Source data
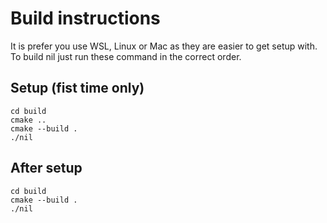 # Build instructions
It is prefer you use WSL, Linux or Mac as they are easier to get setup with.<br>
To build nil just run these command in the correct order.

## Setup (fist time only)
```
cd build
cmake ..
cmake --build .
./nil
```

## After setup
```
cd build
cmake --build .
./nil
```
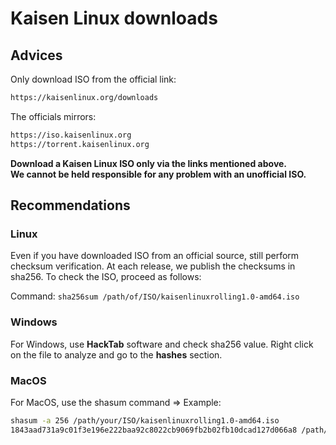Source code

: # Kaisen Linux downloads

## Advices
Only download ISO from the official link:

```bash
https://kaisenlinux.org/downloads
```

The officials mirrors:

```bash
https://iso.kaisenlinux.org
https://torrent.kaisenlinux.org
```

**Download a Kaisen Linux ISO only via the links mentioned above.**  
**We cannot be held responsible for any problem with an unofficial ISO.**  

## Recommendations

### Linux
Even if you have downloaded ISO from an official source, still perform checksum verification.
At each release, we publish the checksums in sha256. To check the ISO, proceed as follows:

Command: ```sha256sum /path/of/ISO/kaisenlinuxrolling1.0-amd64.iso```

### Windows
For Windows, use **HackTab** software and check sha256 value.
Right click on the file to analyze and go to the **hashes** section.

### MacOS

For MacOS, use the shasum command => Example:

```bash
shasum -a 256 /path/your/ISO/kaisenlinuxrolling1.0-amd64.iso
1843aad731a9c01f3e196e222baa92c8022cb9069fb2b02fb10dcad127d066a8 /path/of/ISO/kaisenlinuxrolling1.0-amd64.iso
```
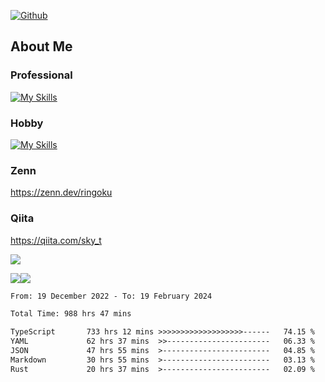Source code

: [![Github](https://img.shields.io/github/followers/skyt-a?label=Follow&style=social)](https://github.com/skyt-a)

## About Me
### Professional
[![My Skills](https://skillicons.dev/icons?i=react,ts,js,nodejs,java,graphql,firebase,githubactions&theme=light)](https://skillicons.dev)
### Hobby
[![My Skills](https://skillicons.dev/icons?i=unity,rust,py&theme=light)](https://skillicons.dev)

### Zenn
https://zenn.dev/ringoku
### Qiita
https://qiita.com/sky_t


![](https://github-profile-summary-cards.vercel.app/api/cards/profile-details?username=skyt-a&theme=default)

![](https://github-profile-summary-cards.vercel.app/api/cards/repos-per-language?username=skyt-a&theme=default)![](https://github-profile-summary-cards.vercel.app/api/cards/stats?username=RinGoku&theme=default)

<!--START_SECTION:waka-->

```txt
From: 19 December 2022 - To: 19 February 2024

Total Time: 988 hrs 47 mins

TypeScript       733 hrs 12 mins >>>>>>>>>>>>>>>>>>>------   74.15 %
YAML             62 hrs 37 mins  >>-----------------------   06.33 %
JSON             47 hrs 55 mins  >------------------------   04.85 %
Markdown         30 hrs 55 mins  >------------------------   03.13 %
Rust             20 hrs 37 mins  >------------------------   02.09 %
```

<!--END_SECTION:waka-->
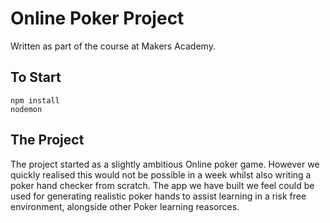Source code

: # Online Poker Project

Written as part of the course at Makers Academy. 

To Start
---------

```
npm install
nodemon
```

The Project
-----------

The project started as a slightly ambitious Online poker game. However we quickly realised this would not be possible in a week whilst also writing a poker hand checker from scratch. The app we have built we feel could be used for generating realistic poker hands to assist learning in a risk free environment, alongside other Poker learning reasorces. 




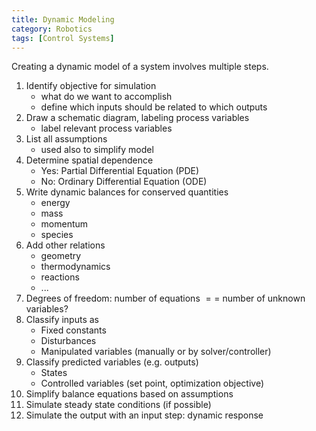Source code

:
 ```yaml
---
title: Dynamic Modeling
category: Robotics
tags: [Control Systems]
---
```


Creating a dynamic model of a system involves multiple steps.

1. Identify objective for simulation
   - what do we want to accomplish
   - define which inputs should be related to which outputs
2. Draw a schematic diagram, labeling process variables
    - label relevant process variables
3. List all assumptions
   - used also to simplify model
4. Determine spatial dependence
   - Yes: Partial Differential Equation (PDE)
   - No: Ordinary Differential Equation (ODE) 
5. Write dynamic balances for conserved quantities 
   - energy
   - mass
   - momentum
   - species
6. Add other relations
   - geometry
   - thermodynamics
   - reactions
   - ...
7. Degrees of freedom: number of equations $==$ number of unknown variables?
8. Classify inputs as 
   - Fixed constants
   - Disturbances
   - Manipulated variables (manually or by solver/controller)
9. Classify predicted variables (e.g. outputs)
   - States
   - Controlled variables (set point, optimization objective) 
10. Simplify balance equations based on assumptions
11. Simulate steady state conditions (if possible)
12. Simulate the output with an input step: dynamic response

• _Work item_
Where a line above contains the word "equations", show that line.

• _Exercise answer_
7. Degrees of freedom: number of equations $==$ number of unknown variables?
10. Simplify balance equations based on assumptions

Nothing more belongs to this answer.